§ **What you have to do**
Copy out again, unchanged, the listing below from the line that has "- [Module 5: Interactive" through the line that has "#### Exercise 1: Creating Visualizations".

++++ Records for the task

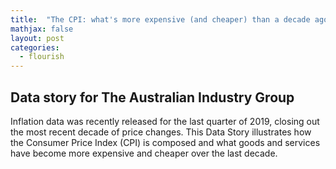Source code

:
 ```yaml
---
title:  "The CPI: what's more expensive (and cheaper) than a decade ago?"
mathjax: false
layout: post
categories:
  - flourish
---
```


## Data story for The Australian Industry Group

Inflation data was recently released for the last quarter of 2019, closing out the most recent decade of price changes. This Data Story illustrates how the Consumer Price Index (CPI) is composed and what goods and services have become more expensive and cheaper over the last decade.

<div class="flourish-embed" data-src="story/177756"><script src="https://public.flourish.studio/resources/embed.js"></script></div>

++++++++
++++ Records for the task

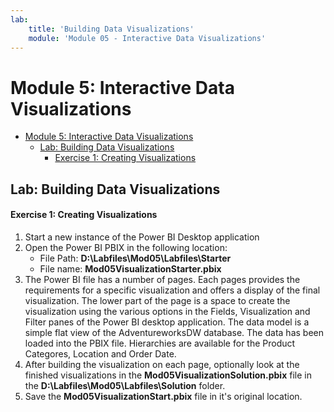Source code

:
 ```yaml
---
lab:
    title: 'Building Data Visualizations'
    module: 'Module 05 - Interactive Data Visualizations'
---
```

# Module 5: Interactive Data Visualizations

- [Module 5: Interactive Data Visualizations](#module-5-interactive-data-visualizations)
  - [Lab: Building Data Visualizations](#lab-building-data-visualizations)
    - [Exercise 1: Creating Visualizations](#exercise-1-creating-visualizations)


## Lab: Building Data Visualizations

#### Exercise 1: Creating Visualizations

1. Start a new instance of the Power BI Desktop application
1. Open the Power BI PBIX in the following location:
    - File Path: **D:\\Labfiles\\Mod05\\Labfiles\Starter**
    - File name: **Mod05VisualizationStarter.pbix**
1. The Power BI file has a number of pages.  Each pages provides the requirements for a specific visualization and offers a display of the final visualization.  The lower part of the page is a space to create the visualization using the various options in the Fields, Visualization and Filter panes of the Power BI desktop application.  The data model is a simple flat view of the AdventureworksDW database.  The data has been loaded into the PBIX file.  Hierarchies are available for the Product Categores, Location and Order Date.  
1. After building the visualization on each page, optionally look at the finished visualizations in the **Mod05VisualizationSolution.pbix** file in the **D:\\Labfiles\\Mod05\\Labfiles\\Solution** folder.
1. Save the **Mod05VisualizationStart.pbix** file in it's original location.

++++++++

§ **Answer for the task**
- [Module 5: Interactive Data Visualizations](#module-5-interactive-data-visualizations)
  - [Lab: Building Data Visualizations](#lab-building-data-visualizations)
    - [Exercise 1: Creating Visualizations](#exercise-1-creating-visualizations)


## Lab: Building Data Visualizations

#### Exercise 1: Creating Visualizations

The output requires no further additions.